The last line of defence [for a neoliberal argument under discussion — dd] is the idea of X-efficiency, or the ‘cold shower’ effect of competition. As Chicago stalwart George Stigler was the first to point out, this idea is based on the fallacious assumption that additional work effort is costless. This fallacy is hard to kill, but anybody who’s experienced 1990s-style ‘workplace reform’ knows it for what it is.

One way to look at the “reforms” (I believe I have explained the meaning of “reform” in scare-quotes before) of the 1990s in job security, union-busting and casualisation of the labour force, is that they were aimed at extracting more labour from people (increasing absolute surplus-value to you Marxist types) and deploying the existing stock of labour more efficiently from a scheduling point of view. But another way to think about it is to look at the risk transfers involved and this is quite revealing.

What effect does it have on the allocation of the general risks of production if one shortens the term of implicit and explicit labour contracts, increases the proportion of casual and temporary staff and increases the proportion of labour hours which are overtime? To ask the question is to answer it; the effect of doing this is to transfer volatility from profits to wages. Previously, owners of companies had effectively provided income insurance against the business cycle to workers as part of the wage bargain; starting 1980, this insurance was gradually withdrawn, and it is difficult to see from the national income statistics that there was any compensation for this loss of benefit in terms of higher wages. The move to defined-contribution pensions rather than defined benefit is analysable in similar terms as a shift of the risks of the stock market, and with the newly launched War On Failure, the process has gradually begun to eat itself as the owner class turns on its managers in order to shift the risks of corporate mismanagement. Any of the analyses of inequality and mobility which have been popular in the weblog community over the last week or so ought to take this into account; it is not at all impossible that a significant proportion of the observed “mobility” in the income distribution these days represents the end of the salaryman existence in the West, a social trend which should not be confused with anything that might convince the poor that their opportunities have got better.

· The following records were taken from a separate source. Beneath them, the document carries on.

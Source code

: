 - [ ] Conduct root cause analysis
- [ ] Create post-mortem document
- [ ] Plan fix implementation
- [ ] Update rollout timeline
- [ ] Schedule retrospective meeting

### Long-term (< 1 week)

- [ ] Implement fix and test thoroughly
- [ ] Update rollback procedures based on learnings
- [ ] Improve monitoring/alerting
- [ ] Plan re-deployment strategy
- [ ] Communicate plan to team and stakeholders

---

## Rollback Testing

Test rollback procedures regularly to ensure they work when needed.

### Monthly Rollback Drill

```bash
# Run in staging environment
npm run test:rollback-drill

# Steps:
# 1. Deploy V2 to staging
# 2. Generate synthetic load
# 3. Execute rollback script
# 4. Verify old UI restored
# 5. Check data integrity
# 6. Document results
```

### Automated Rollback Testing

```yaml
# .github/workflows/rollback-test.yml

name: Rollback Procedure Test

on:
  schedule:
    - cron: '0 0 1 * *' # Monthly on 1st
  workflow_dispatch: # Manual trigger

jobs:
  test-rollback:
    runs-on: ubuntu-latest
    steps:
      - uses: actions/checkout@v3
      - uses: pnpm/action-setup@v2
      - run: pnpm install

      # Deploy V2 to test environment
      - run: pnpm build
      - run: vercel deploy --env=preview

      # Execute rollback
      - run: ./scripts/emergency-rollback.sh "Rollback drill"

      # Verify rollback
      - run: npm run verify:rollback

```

This is something which ought to cause more fuss than it ever will. I have a lot of sympathy with Levy’s view that if the ownership class aren’t bearing risks, it is hard to see what the hell else they might be doing to earn the profits that they claim. And the importance of these risk transfers is, I suspect but cannot prove, pretty big. In general, insurance is pretty valuable to which is why they buy so much of it. Certainly, the withdrawal of a valuable insurance policy against business cycle risk would do a lot to explain the stylised sociological fact that although we’re clearly much better off, we don’t feel as good about things as our parents did (fun fact from Kay’s latest book; the median score on standardised tests of anxiety for twelve year old children today is worse than the median score for twelve-year-old mental patients in the 1950s). But of course, uncertainty and risk are powerfully difficult to measure and they don’t show up in the national income accounts at all. I suspect that if there had been (more or less per impossibile) a free and liquid market for privately provided unemployment insurance for the last thirty years, and if it had been part of the CPI, people might be absolutely outraged at what had happened to real wages since the Big Neoliberal Project began.


1. Thanks to all the email correspondents (you know who you are) who forwarded material used in this post.
2. If anyone can source a copy of “Economics Is An Exact Science” by Jerome Levy, I’ll pay good money.
3. Apologies for the more than usually convoluted and verbose sentences; I’m in a funny mood today.
4. The other half of this article was going to look at the “Rewards For Failure” concept in the context of the academic job market and the “crisis of adjunct pay”, but I read it back and it seemed rather mean-spirited, so I will try again another day.
5. Presumably after I’ve finished the series on insurance and done all the other things I promised to write about at some unspecified future date.